The true purpose of getting an education is to apprentice students into becoming their own teachers. We want them to be self-directed, lifelong learners , and to have curiosity about the world. We want them to have the tools they need to formulate their own questions, pursue meaningful answers, and through metacognition, be aware of their own learning in the process.                   (Hattie, Fisher and Frey, 2017, p176)

Hattie, Fisher and Frey mention three phases of learning – surface, deep and transfer. My previous two blogs explored the first two phases of learning: surface and deep. The final phase is that of transfer. In mathematics, this phase occurs when students are able to make connections among mathematical understandings and then use those understandings to solve problems in unfamiliar situations, while being very aware of what they are doing. Because learning is cyclical, transfer occurs all the time.

The authors use the example of Linda who understood the mechanics of mathematics (surface learning mixed with a little bit of deep learning) but had no idea how to apply that knowledge to real world contexts.

Why do I need this?

Linda reminds me very much of myself when I attended secondary school and continually battled with the subject of maths. I loved it, particularly the challenge of the discipline but was extremely frustrated in that I did not know how to apply what I had learned to different situations or real world contexts. I also constantly questioned why I had to learn certain things, such as sine, cos and tan. I was never shown how trigonometry is used in contexts outside of school.  Relevancy is a major condition of transfer which is basically answering the questions, “Why do I need to learn this and when will I ever use it?”

Learning becomes more meaningful when learners see what they’re learning as being more meaningful in their own lives.

Hattie, Fisher and Frey state that it is also extremely important that teacher knows the learner developmentally and experientially in order to promote transfer of learning.  The authors recommend two stages of transfer: near and far. Near transfer occurs when a new situation is paired to a context that a student has already experienced. A great way for students to develop transfer learning is to consider similarities and differences between the new and a recently completed idea.

Venn diagram

Using graphic organisers such as the Venn diagram can help students consider the similarities and differences.Hattie writes that comparing and contrasting new with old problems has an effect size of 1.23.

The leap is bigger for far transfer as the student has to make connections to more removed situations.

Hattie, Fisher and Frey mention a few things to consider when planning tasks for transfer. Tasks:

  • should be selected to encourage connections
  • should be of higher complexity with higher difficulty
  • may not have clear entry points
  • may have multiple steps
  • may not have one correct solution – students have to make judgments about the best solution and justify their thinking with evidence
  • incorporate maths ideas that can be applied in other learning areas
  • may take more than one lesson to solve
  • should have relevancy
  • should be developmentally appropriate.

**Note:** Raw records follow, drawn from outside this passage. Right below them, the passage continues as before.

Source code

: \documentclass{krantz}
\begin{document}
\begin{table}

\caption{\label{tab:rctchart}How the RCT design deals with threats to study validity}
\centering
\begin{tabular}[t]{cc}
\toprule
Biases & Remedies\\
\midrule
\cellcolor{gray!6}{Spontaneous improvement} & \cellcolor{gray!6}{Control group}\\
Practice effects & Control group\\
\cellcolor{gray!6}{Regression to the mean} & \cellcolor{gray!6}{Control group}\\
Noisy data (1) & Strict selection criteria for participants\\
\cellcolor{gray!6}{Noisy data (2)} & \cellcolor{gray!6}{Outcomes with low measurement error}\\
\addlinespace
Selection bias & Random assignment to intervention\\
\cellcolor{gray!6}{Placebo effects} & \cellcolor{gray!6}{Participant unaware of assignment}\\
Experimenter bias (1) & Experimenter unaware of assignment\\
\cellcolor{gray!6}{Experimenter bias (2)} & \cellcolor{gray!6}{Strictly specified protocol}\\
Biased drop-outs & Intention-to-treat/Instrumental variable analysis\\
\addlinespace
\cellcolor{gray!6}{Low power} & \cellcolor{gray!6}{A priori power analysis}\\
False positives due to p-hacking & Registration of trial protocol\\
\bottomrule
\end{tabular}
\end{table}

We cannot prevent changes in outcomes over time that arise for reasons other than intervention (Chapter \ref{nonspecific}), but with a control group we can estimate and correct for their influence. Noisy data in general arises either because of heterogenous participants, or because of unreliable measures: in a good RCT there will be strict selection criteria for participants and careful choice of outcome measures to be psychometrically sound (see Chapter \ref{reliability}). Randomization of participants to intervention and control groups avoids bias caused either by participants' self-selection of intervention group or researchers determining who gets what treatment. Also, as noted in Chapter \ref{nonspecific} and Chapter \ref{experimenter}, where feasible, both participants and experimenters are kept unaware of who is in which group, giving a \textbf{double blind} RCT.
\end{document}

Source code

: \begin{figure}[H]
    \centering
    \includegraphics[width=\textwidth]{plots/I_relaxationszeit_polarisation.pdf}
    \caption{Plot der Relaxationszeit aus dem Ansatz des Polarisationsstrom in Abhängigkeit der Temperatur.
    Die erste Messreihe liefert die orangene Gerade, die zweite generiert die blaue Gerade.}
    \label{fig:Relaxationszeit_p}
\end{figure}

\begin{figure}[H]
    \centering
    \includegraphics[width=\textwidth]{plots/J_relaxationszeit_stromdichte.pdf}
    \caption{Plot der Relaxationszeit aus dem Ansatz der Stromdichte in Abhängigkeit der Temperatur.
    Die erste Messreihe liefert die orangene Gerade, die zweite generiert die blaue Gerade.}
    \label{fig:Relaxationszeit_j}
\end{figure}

Metacognition, the ability to think about our thinking, promotes transfer learning. Palinscar (2013) described metacognitive awareness as having three parts:

  • knowledge about our learning selves
  • an understanding of the task demands and necessary strategies to complete it
  • the means to monitor learning and self-regulate

To develop metacognitive skills, students need to learn the art of self-questioning. Self-verbalisation and self-questioning have an effect size of 0.64. Self-questioning enables students to track their understanding and re-align when off target. Hattie recommends using pre-lesson questions (What are today’s goals?) and post-lesson questions (What was today’s goals?) to encourage metacognition.

Self-reflection is a follow-up technique after the lesson that encourages students to understand where they were and where they are now.


Rich class discussion promotes transfer learning. In mathematical discussions, students should be able to represent their thinking to others, pose questions, and engage in disagreements respectfully. The caveat is that it is not unrelated storytelling, random opinion sharing or teachers doing most of the talking. The teacher’s role is to use questioning to lift student thinking, press for evidence and have students make links amongst concepts.

For students to take the driver’s seat of their own learning, they need a sense of how the mathematics that they know is organised. Creating an organisational structure for mathematical knowledge is a powerful tool.

Peer tutoring requires the tutor to connect what the tutee needs to learn to what the tutee already knows and understands. Peer tutoring has an effect size of 0.55 and works best when programs are structured, the tutor receive training and the tutor and tutee are of different ages. It allows the tutor to solidify his/her understanding and the tutee to improve their learning.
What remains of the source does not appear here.